Guest post By Anthony Orme
Schools today have access to a wide range of assessment data to help track and support student progress. Among the most widely used are Fisher Family Trust (FFT), CEM, and MAP assessments. Each offers a slightly different approach, and it is worth thinking carefully about how these tools are used to inform teaching and learning.
FFT and CEM provide predictive data and value-added measures that are particularly well suited to schools offering qualifications such as IGCSEs and A Levels. In contrast, MAP assessments tend to be more closely aligned with US curricula and focus on maths, English, and science rather than a broad spread of subjects. This makes them very effective for schools following US-based programmes, but they do not provide as wide a picture of a student’s strengths as FFT or CEM can.

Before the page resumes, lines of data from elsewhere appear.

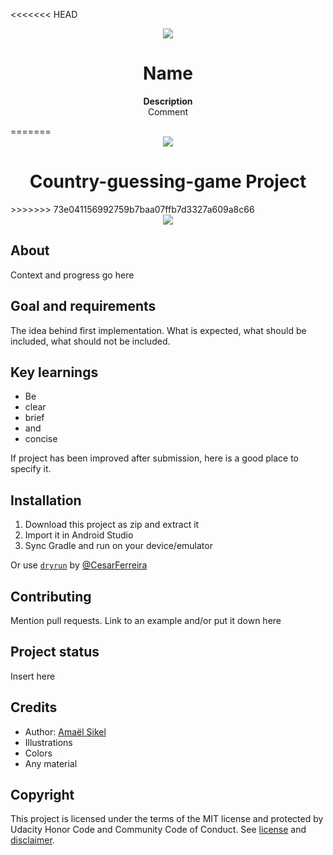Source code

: <<<<<<< HEAD
<div align="center"><img src="C:\Users\Kareem\Desktop\Kareem\University\Engineering - Year 2\2- Advanced Programming\Project\Country-guessing-game repo\CSE121_Project\mark_13000428.png"></div>
<h1 align="center">Name</h1>
<p align="center"><strong>Description</strong>
<br>Comment</p>
=======
<div align="center"><img src="app/src/main/res/mipmap-xhdpi/mark_13000428.png"></div>
<h1 align="center">Country-guessing-game Project</h1>
>>>>>>> 73e041156992759b7baa07ffb7d3327a609a8c66
<br/>
<div align="center"><img src="demo.gif"></img></div>
<h2>About</h2>
Context and progress go here

<h2>Goal and requirements</h2>

The idea behind first implementation. What is expected, what should be included, what should not be included.

<h2>Key learnings</h2>

- Be 
- clear
- brief 
- and 
- concise

If project has been improved after submission, here is a good place to specify it.

<h2>Installation</h2>

1. Download this project as zip and extract it
2. Import it in Android Studio
3. Sync Gradle and run on your device/emulator

Or use <a href="https://github.com/cesarferreira/dryrun" target="_blank">`dryrun`</a> by <a href="https://github.com/cesarferreira" target="_blank">@CesarFerreira</a>

<h2>Contributing</h2>
Mention pull requests. Link to an example and/or put it down here

<h2>Project status</h2>
Insert here

<h2>Credits</h2>

- Author: <a href="https://twitter.com/r4dixx" target="_blank">Amaël Sikel</a>
- Illustrations
- Colors
- Any material

<h2>Copyright</h2>
This project is licensed under the terms of the MIT license and protected by Udacity Honor Code and Community Code of Conduct. See <a href="LICENSE.md">license</a> and <a href="LICENSE.DISCLAIMER.md">disclaimer</a>.
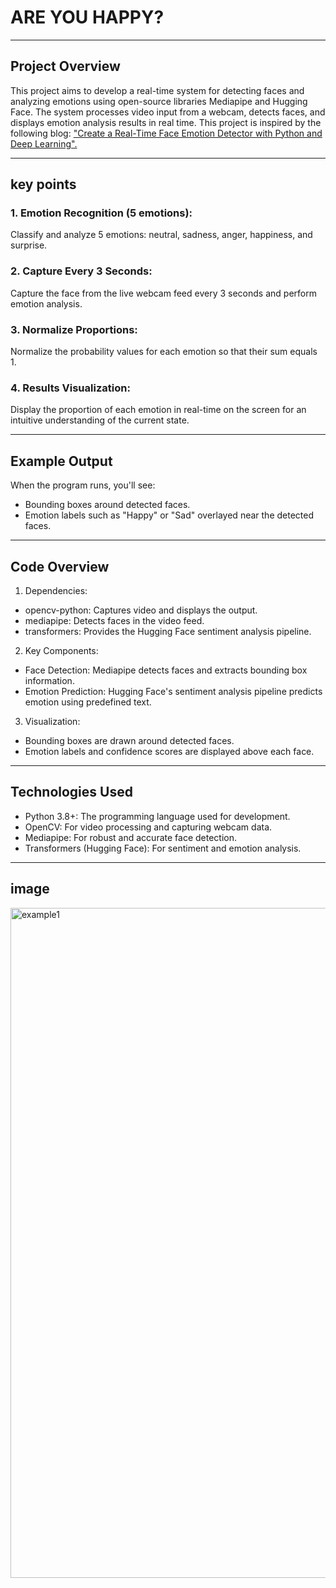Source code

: # ARE YOU HAPPY? #
---
## Project Overview<br>

This project aims to develop a real-time system for detecting faces and analyzing emotions using open-source libraries Mediapipe and Hugging Face. The system processes video input from a webcam, detects faces, and displays emotion analysis results in real time. This project is inspired by the following blog: ["Create a Real-Time Face Emotion Detector with Python and Deep Learning".
](https://blog.bytescrum.com/create-a-real-time-face-emotion-detector-with-python-and-deep-learning)

---
## key points<br>
### 1. Emotion Recognition (5 emotions):
Classify and analyze 5 emotions: neutral, sadness, anger, happiness, and surprise.
### 2. Capture Every 3 Seconds:
Capture the face from the live webcam feed every 3 seconds and perform emotion analysis.
### 3. Normalize Proportions:
Normalize the probability values for each emotion so that their sum equals 1.
### 4. Results Visualization:
Display the proportion of each emotion in real-time on the screen for an intuitive understanding of the current state.

---
## Example Output
When the program runs, you'll see:
* Bounding boxes around detected faces.
* Emotion labels such as "Happy" or "Sad" overlayed near the detected faces.
---
## Code Overview
1. Dependencies:
* opencv-python: Captures video and displays the output.
* mediapipe: Detects faces in the video feed.
* transformers: Provides the Hugging Face sentiment analysis pipeline.

2. Key Components:
* Face Detection: Mediapipe detects faces and extracts bounding box information.
* Emotion Prediction: Hugging Face's sentiment analysis pipeline predicts emotion using predefined text.

3. Visualization:
* Bounding boxes are drawn around detected faces.
* Emotion labels and confidence scores are displayed above each face.
---

## Technologies Used
* Python 3.8+: The programming language used for development.
* OpenCV: For video processing and capturing webcam data.
* Mediapipe: For robust and accurate face detection.
* Transformers (Hugging Face): For sentiment and emotion analysis.
---

## image
<img width="1072" alt="example1" src="https://github.com/user-attachments/assets/0ce0b744-bc96-408d-810e-32ba79b48c73">

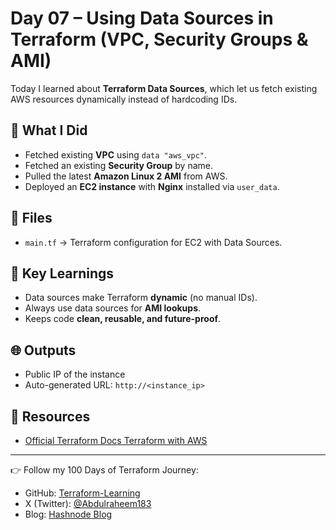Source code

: # Day 07 – Using Data Sources in Terraform (VPC, Security Groups & AMI)

Today I learned about **Terraform Data Sources**, which let us fetch existing AWS resources dynamically instead of hardcoding IDs.

## 🚀 What I Did
- Fetched existing **VPC** using `data "aws_vpc"`.
- Fetched an existing **Security Group** by name.
- Pulled the latest **Amazon Linux 2 AMI** from AWS.
- Deployed an **EC2 instance** with **Nginx** installed via `user_data`.

## 📂 Files
- `main.tf` → Terraform configuration for EC2 with Data Sources.

## 📝 Key Learnings
- Data sources make Terraform **dynamic** (no manual IDs).  
- Always use data sources for **AMI lookups**.  
- Keeps code **clean, reusable, and future-proof**.

## 🌐 Outputs
- Public IP of the instance
- Auto-generated URL: `http://<instance_ip>`

## 🔗 Resources
- [Official Terraform Docs Terraform with AWS](https://registry.terraform.io/providers/hashicorp/aws/latest/docs)

---

👉 Follow my 100 Days of Terraform Journey:  
- GitHub: [Terraform-Learning](https://github.com/abdulraheem381/terraform-learning-journey)  
- X (Twitter): [@Abdulraheem183](https://x.com/Abdulraheem183)  
- Blog: [Hashnode Blog](https://abdulraheem.hashnode.dev/day-07-using-data-sources-in-terraform-vpc-security-groups-and-ami)


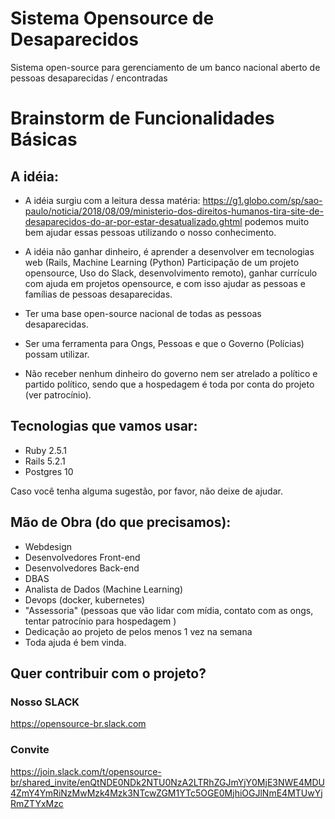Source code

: # Sistema Opensource de Desaparecidos

Sistema open-source para gerenciamento de um banco nacional aberto de pessoas desaparecidas / encontradas

# Brainstorm de Funcionalidades Básicas

## A idéia:

- A idéia surgiu com a leitura dessa matéria: https://g1.globo.com/sp/sao-paulo/noticia/2018/08/09/ministerio-dos-direitos-humanos-tira-site-de-desaparecidos-do-ar-por-estar-desatualizado.ghtml podemos muito bem ajudar essas pessoas utilizando o nosso conhecimento.

- A idéia não ganhar dinheiro, é aprender a desenvolver em tecnologias web (Rails, Machine Learning (Python) Participação de um projeto opensource, Uso do Slack, desenvolvimento remoto), ganhar currículo com ajuda em projetos opensource, e com isso ajudar as pessoas e famílias de pessoas desaparecidas.

- Ter uma base open-source nacional de todas as pessoas desaparecidas.

- Ser uma ferramenta para Ongs, Pessoas e que o Governo (Polícias) possam utilizar.

- Não receber nenhum dinheiro do governo nem ser atrelado a político e partido
político, sendo que a hospedagem é toda por conta do projeto (ver patrocínio).

## Tecnologias que vamos usar:

- Ruby 2.5.1
- Rails 5.2.1
- Postgres 10

 Caso você tenha alguma sugestão, por favor, não deixe de ajudar.

## Mão de Obra (do que precisamos):

- Webdesign
- Desenvolvedores Front-end
- Desenvolvedores Back-end
- DBAS
- Analista de Dados (Machine Learning)
- Devops (docker, kubernetes)
- "Assessoria" (pessoas que vão lidar com mídia, contato com as ongs, tentar patrocínio para hospedagem )
- Dedicação ao projeto de pelos menos 1 vez na semana
- Toda ajuda é bem vinda.

## Quer contribuir com o projeto?

### Nosso SLACK
https://opensource-br.slack.com

### Convite
https://join.slack.com/t/opensource-br/shared_invite/enQtNDE0NDk2NTU0NzA2LTRhZGJmYjY0MjE3NWE4MDU4ZmY4YmRiNzMwMzk4Mzk3NTcwZGM1YTc5OGE0MjhiOGJlNmE4MTUwYjRmZTYxMzc
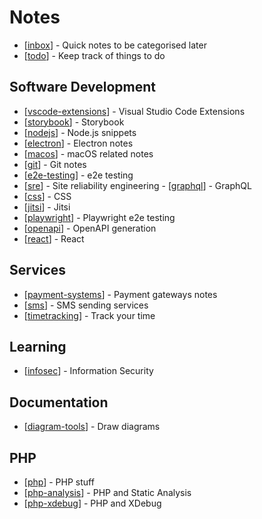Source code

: # Notes

- [[inbox]] - Quick notes to be categorised later
- [[todo]] - Keep track of things to do

## Software Development

- [[vscode-extensions]] - Visual Studio Code Extensions
- [[storybook]] - Storybook
- [[nodejs]] - Node.js snippets
- [[electron]] - Electron notes
- [[macos]] - macOS related notes
- [[git]] - Git notes
- [[e2e-testing]] - e2e testing
- [[sre]] - Site reliability engineering
- [[graphql]] - GraphQL
- [[css]] - CSS
- [[jitsi]] - Jitsi
- [[playwright]] - Playwright e2e testing
- [[openapi]] - OpenAPI generation
- [[react]] - React

## Services

- [[payment-systems]] - Payment gateways notes
- [[sms]] - SMS sending services
- [[timetracking]] - Track your time

## Learning

- [[infosec]] - Information Security

## Documentation

- [[diagram-tools]] - Draw diagrams

## PHP

- [[php]] - PHP stuff
- [[php-analysis]] - PHP and Static Analysis
- [[php-xdebug]] - PHP and XDebug

[//begin]: # "Autogenerated link references for markdown compatibility"
[inbox]: inbox "Inbox"
[todo]: todo "Todo"
[vscode-extensions]: vscode-extensions "Visual Studio Code Extensions"
[storybook]: storybook "Storybook"
[nodejs]: nodejs "Node.js"
[electron]: electron "Electron"
[macos]: macos "macOS"
[git]: git "Git"
[e2e-testing]: e2e-testing "e2e testing"
[sre]: sre "Site Reliability Engineering"
[graphql]: graphql "GraphQL"
[css]: css "CSS"
[jitsi]: jitsi "Jitsi"
[playwright]: playwright "Playwright"
[openapi]: openapi "OpenAPI generation"
[react]: react "React"
[payment-systems]: payment-systems "payment systems"
[sms]: sms "SMS"
[timetracking]: timetracking "Time tracking"
[infosec]: infosec "Information security"
[diagram-tools]: diagram-tools "Diagram drawing tools"
[php]: php "PHP stuff"
[php-analysis]: php-analysis "PHP and Static Analysis"
[php-xdebug]: php-xdebug "PHP and XDebug"
[//end]: # "Autogenerated link references"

While these data tools can be very powerful, their value depends entirely on how schools choose to use them. Too often, schools invest time in gathering the data but do not use it as effectively as they could. The best practice I have seen involves sharing results with teachers, students, and parents, and providing training so that everyone understands how to interpret and apply the data. For example, in my previous school in the UK, student targets were linked to value-added measures from CAT4, and regular sessions were held for staff, parents, and students to make sense of the results.
In some international contexts, however, schools are more cautious about sharing these results. Leadership teams sometimes worry that showing likely grades (such as a C or D) could be discouraging or might lead to parents considering other schools. There is also a trend towards comparing results with global averages rather than individual student benchmarks. Whilst easy to explain, this can be misleading. If a class has a lower average ability, comparing them against a global average that assumes a much higher starting point can create unrealistic expectations. In these cases, helping students achieve a C grade, where their predicted outcome was a D, is still an excellent outcome.